Terrible verano devasta hoy a Colombia, agravado por el fenómeno de El Niño, cada día más intenso y cuyo declive se verá por allá en los meses de mayo y junio. Más de un centenar de poblaciones colombianas y algunos barrios en Medellín comienzan a padecer las suspensiones del acueducto, donde tienen este servicio: ¿qué será de los lugares que no cuentan con el suyo?

El agua es indispensable para la vida, bien por consumo humano directo, bien en los procesos agropecuarios o en otros procesos productivos y empleada en muchas ocasiones con poca racionalidad.

La disponibilidad del agua depende de ciclos naturales en los cuales una parte de la misma es recogida en humedales o zonas de recarga, suelos que hacen las veces de esponjas: retienen, regulan, filtran y la entregan en forma dosificada a las fuentes superficiales (quebradas y ríos), donde el agua sufre procesos adicionales de oxigenación.  “La naturaleza es infinita en su generosidad”.

Desde esta fase del ciclo entra la mano depredadora del hombre a  destruir  los humedales y zonas de recarga de acuíferos, también conocidas como “fábricas de agua”. Una hectárea de humedal puede entregar 5 litros por segundo de agua de excelente calidad en forma permanente. Suponiendo que solo se capte la mitad de este caudal (2,5 litros por segundo), se obtendrían de esta hectárea más de 200.000 litros diarios de agua, suficientes para abastecer todas las necesidades hídricas de unas 1.800 personas con una dotación de 120 litros diarios por persona. Si esta hectárea de humedal se convierte en potrero, permitiría la producción de unos 50 litros diarios de leche, en invierno… Una actividad económica irracional.

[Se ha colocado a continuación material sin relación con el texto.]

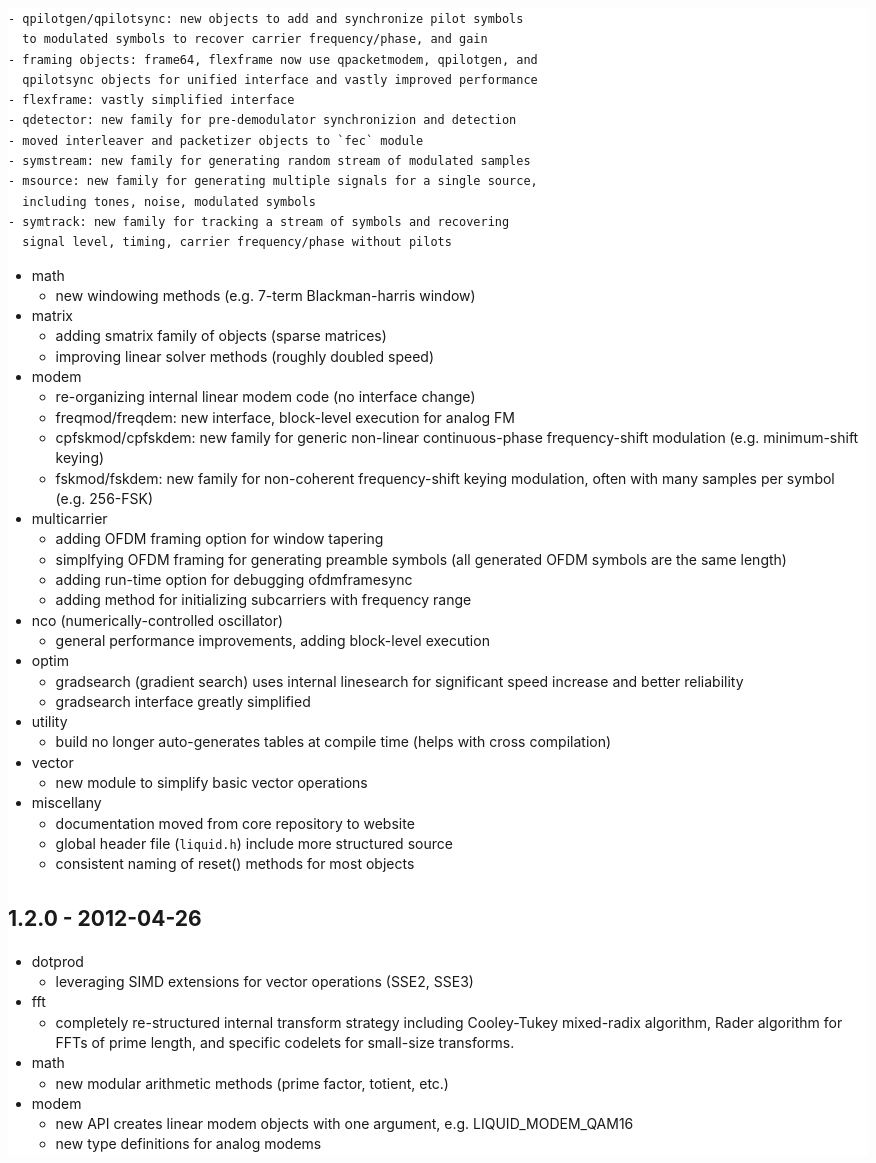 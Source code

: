     - qpilotgen/qpilotsync: new objects to add and synchronize pilot symbols
      to modulated symbols to recover carrier frequency/phase, and gain
    - framing objects: frame64, flexframe now use qpacketmodem, qpilotgen, and
      qpilotsync objects for unified interface and vastly improved performance
    - flexframe: vastly simplified interface
    - qdetector: new family for pre-demodulator synchronizion and detection
    - moved interleaver and packetizer objects to `fec` module
    - symstream: new family for generating random stream of modulated samples
    - msource: new family for generating multiple signals for a single source,
      including tones, noise, modulated symbols
    - symtrack: new family for tracking a stream of symbols and recovering
      signal level, timing, carrier frequency/phase without pilots
  * math
    - new windowing methods (e.g. 7-term Blackman-harris window)
  * matrix
    - adding smatrix family of objects (sparse matrices)
    - improving linear solver methods (roughly doubled speed)
  * modem
    - re-organizing internal linear modem code (no interface change)
    - freqmod/freqdem: new interface, block-level execution for analog FM
    - cpfskmod/cpfskdem: new family for generic non-linear continuous-phase
      frequency-shift modulation (e.g. minimum-shift keying)
    - fskmod/fskdem: new family for non-coherent frequency-shift keying
      modulation, often with many samples per symbol (e.g. 256-FSK)
  * multicarrier
    - adding OFDM framing option for window tapering
    - simplfying OFDM framing for generating preamble symbols (all
      generated OFDM symbols are the same length)
    - adding run-time option for debugging ofdmframesync
    - adding method for initializing subcarriers with frequency range
  * nco (numerically-controlled oscillator)
    - general performance improvements, adding block-level execution
  * optim
    - gradsearch (gradient search) uses internal linesearch for
      significant speed increase and better reliability
    - gradsearch interface greatly simplified
  * utility
    - build no longer auto-generates tables at compile time (helps with cross
      compilation)
  * vector
    - new module to simplify basic vector operations
  * miscellany
    - documentation moved from core repository to website
    - global header file (`liquid.h`) include more structured source
    - consistent naming of reset() methods for most objects

## 1.2.0 - 2012-04-26

  * dotprod
    - leveraging SIMD extensions for vector operations (SSE2, SSE3)
  * fft
    - completely re-structured internal transform strategy including
      Cooley-Tukey mixed-radix algorithm, Rader algorithm for FFTs of
      prime length, and specific codelets for small-size transforms.
  * math
    - new modular arithmetic methods (prime factor, totient, etc.)
  * modem
    - new API creates linear modem objects with one argument, e.g.
      LIQUID_MODEM_QAM16
    - new type definitions for analog modems
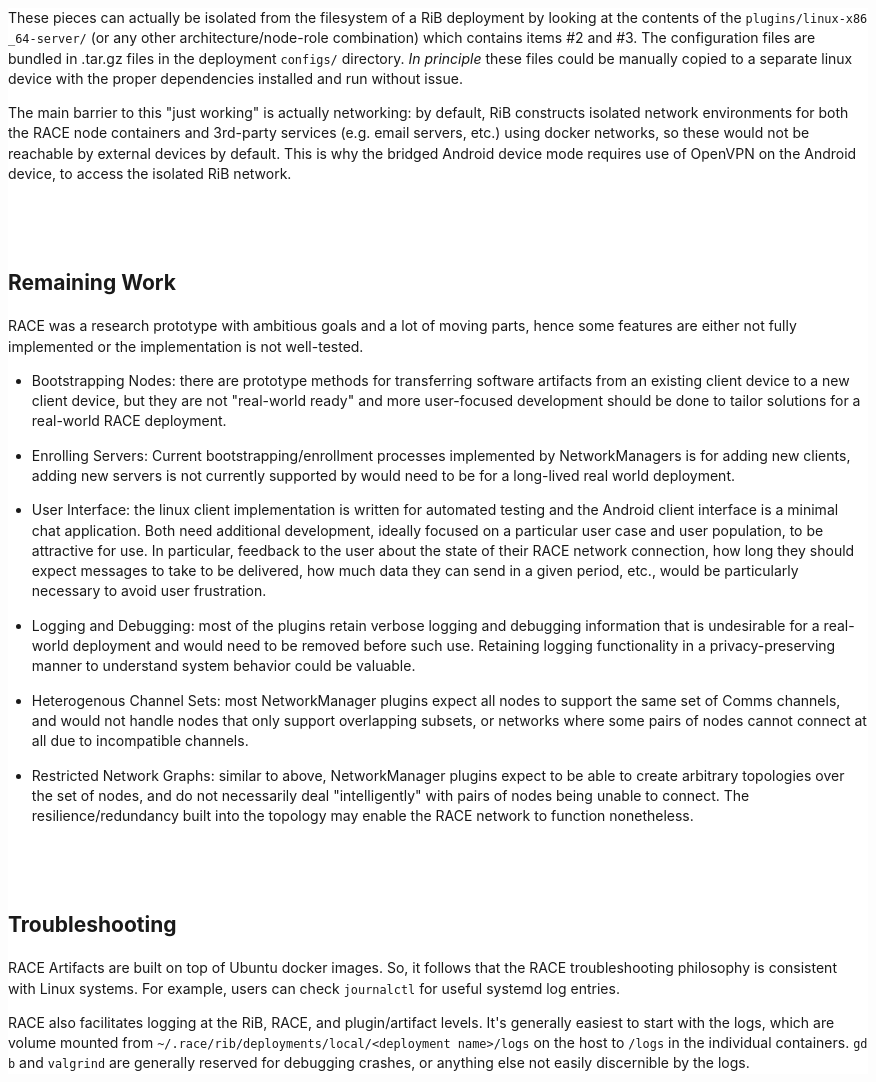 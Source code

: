 These pieces can actually be isolated from the filesystem of a RiB deployment by looking at the contents of the `plugins/linux-x86_64-server/` (or any other architecture/node-role combination) which contains items #2 and #3. The configuration files are bundled in .tar.gz files in the deployment `configs/` directory. _In principle_ these files could be manually copied to a separate linux device with the proper dependencies installed and run without issue. 

The main barrier to this "just working" is actually networking: by default, RiB constructs isolated network environments for both the RACE node containers and 3rd-party services (e.g. email servers, etc.) using docker networks, so these would not be reachable by external devices by default. This is why the bridged Android device mode requires use of OpenVPN on the Android device, to access the isolated RiB network.

<br></br>

## **Remaining Work**
RACE was a research prototype with ambitious goals and a lot of moving parts, hence some features are either not fully implemented or the implementation is not well-tested.

* Bootstrapping Nodes: there are prototype methods for transferring software artifacts from an existing client device to a new client device, but they are not "real-world ready" and more user-focused development should be done to tailor solutions for a real-world RACE deployment.

* Enrolling Servers: Current bootstrapping/enrollment processes implemented by NetworkManagers is for adding new clients, adding new servers is not currently supported by would need to be for a long-lived real world deployment.

* User Interface: the linux client implementation is written for automated testing and the Android client interface is a minimal chat application. Both need additional development, ideally focused on a particular user case and user population, to be attractive for use. In particular, feedback to the user about the state of their RACE network connection, how long they should expect messages to take to be delivered, how much data they can send in a given period, etc., would be particularly necessary to avoid user frustration.

* Logging and Debugging: most of the plugins retain verbose logging and debugging information that is undesirable for a real-world deployment and would need to be removed before such use. Retaining logging functionality in a privacy-preserving manner to understand system behavior could be valuable.

* Heterogenous Channel Sets: most NetworkManager plugins expect all nodes to support the same set of Comms channels, and would not handle nodes that only support overlapping subsets, or networks where some pairs of nodes cannot connect at all due to incompatible channels.

* Restricted Network Graphs: similar to above, NetworkManager plugins expect to be able to create arbitrary topologies over the set of nodes, and do not necessarily deal "intelligently" with pairs of nodes being unable to connect. The resilience/redundancy built into the topology may enable the RACE network to function nonetheless.


<br></br>

## **Troubleshooting**
RACE Artifacts are built on top of Ubuntu docker images.  So, it follows that the RACE troubleshooting philosophy is consistent with Linux systems.  For example, users can check `journalctl` for useful systemd log entries.  

RACE also facilitates logging at the RiB, RACE, and plugin/artifact levels.  It's generally easiest to start with the logs, which are volume mounted from `~/.race/rib/deployments/local/<deployment name>/logs` on the host to `/logs` in the individual containers.  `gdb` and `valgrind` are generally reserved for debugging crashes, or anything else not easily discernible by the logs.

Sin embargo, el campesino que sobrevive en estos territorios  necesita alguna fuente de subsistencia. El Estado debe intervenir para proteger las fuentes del recurso hídrico compensando por este trabajo a quienes habitan estos territorios.

Aguas abajo de los humedales aparecen otras graves amenazas: la contaminación de los cauces por residuos y vertimientos de origen pecuario, agrícola, industrial y doméstico; la minería, la competencia desmedida por el recurso y el uso ineficiente del mismo.

Vienen luego los sistemas de abastecimiento: una parte de la población, normalmente la ubicada en zonas rurales y en la periferias de las ciudades, es abastecida por pequeños sistemas que captan a filo de agua en fuentes superficiales; estos sistemas no disponen de embalses de almacenamiento  de agua natural y son los que primero se ven afectados por desabastecimiento durante el verano, en gran medida como resultado de la deforestación en los nacimientos. Aunque las grandes ciudades disponen de sistemas más robustos con embalses de almacenamiento y tratamiento, también reciben todos los impactos mencionados más la contaminación acumulada en sus cuerpos de agua que obliga a permanentes ajustes en los procesos de potabilización, que cada vez ponen más en riesgo la prestación del servicio para la comunidad.

¿Será que nos cogió la tarde para empezar a reflexionar sobre este tema?